Problem to work on: Only those lines in the data below from the line containing "## ✍ Documentation" through the line containing "## ✍ Authors", both included, should be restated word for word.

Information:

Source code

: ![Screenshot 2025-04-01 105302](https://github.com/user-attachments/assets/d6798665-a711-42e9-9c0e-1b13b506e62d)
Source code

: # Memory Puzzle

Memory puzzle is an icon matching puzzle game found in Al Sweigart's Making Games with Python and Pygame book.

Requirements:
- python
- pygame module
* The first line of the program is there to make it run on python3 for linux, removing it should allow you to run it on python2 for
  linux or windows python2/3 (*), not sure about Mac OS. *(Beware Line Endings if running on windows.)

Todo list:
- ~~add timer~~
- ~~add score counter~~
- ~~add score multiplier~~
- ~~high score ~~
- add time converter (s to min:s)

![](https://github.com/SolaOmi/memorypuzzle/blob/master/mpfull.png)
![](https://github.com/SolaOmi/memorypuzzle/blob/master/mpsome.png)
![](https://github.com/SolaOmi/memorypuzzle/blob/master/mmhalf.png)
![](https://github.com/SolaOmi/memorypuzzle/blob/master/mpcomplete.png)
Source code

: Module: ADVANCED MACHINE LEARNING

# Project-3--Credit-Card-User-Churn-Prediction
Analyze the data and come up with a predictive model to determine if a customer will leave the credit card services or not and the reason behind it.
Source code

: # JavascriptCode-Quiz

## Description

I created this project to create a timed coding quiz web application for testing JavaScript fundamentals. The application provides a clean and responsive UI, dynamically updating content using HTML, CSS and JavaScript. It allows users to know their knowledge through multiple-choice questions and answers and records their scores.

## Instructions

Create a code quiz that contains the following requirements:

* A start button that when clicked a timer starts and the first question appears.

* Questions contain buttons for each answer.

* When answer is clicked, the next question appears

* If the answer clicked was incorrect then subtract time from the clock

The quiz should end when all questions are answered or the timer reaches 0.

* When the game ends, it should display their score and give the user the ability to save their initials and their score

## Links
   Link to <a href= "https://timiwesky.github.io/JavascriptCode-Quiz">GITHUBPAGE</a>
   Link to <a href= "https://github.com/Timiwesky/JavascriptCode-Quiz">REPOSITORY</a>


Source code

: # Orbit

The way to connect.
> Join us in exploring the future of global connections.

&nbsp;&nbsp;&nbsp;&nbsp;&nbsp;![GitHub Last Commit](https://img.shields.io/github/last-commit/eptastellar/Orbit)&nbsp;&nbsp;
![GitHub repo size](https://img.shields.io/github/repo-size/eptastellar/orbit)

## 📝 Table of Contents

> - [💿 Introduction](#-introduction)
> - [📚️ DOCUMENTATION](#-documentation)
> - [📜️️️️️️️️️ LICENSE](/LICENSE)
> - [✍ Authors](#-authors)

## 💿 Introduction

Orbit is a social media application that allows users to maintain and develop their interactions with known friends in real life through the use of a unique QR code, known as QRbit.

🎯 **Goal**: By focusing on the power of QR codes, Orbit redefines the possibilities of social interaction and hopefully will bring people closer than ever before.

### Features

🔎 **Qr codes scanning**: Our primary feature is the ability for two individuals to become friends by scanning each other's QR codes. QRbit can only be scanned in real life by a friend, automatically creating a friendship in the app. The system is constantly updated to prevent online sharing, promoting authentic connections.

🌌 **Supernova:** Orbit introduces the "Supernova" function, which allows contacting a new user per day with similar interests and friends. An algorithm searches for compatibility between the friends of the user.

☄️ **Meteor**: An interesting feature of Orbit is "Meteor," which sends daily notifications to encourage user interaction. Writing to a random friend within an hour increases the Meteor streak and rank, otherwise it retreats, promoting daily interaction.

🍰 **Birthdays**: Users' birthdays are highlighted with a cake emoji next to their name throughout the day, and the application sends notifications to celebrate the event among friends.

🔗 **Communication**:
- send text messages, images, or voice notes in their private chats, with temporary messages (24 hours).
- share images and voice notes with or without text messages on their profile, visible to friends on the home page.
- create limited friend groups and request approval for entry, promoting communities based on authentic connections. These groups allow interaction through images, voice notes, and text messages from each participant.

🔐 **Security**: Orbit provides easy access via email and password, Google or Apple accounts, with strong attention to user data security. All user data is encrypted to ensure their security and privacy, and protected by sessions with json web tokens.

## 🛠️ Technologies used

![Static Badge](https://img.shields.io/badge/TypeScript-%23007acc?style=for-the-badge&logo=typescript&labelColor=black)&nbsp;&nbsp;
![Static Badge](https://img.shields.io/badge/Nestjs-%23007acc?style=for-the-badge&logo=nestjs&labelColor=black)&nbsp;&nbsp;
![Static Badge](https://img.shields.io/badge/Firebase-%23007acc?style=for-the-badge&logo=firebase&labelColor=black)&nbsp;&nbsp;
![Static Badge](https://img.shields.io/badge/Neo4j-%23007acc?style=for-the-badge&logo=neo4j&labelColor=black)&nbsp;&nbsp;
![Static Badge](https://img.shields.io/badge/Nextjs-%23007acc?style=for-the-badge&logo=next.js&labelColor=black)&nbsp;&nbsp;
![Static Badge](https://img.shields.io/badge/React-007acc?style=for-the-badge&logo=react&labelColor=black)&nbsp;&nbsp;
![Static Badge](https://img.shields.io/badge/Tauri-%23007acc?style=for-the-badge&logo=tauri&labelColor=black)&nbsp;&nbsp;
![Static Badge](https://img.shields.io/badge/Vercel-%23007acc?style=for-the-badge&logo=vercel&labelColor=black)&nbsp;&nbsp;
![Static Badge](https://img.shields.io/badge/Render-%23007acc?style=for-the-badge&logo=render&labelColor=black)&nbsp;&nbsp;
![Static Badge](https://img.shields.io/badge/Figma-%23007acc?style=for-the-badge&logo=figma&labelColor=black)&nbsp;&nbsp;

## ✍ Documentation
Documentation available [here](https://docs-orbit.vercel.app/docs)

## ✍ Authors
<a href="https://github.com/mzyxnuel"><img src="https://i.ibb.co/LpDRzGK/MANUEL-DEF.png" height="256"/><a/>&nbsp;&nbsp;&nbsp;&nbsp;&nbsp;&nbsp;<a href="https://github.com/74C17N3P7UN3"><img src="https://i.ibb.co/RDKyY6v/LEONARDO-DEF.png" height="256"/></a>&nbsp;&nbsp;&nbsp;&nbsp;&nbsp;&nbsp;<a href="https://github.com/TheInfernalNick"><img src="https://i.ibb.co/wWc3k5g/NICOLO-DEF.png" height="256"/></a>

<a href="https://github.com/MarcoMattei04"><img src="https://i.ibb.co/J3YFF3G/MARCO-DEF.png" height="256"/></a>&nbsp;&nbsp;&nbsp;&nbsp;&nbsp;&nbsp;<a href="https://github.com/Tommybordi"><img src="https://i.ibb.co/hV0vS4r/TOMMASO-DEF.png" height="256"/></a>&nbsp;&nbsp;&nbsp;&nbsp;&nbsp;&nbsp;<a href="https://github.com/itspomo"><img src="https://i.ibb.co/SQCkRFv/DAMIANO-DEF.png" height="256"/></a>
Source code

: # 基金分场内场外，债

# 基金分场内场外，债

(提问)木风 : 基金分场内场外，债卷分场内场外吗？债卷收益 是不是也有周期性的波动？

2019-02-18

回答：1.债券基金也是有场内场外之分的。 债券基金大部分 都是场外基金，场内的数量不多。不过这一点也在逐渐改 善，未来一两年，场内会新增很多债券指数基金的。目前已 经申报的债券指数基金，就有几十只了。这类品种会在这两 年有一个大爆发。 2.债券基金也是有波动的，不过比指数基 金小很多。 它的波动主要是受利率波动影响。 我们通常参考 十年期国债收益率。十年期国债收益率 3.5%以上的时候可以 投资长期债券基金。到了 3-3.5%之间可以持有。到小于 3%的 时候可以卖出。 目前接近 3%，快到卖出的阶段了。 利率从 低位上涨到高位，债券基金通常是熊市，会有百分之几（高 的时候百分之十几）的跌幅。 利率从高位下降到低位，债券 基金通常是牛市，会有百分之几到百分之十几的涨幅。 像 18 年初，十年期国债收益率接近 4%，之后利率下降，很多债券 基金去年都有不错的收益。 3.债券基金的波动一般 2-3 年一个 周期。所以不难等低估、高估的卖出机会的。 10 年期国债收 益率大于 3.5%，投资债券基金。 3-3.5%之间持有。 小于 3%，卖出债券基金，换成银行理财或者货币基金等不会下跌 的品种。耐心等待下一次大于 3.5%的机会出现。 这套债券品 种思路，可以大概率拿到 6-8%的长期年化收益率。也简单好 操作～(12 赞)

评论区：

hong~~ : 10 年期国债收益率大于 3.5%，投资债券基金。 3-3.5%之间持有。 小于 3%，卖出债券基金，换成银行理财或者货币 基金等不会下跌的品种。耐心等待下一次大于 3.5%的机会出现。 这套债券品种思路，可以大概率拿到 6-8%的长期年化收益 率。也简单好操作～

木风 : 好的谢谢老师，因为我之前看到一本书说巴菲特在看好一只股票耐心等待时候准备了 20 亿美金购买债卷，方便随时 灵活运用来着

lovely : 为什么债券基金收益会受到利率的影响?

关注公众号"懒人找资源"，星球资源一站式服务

Result of this exercise:
## ✍ Documentation
Documentation available [here](https://docs-orbit.vercel.app/docs)

## ✍ Authors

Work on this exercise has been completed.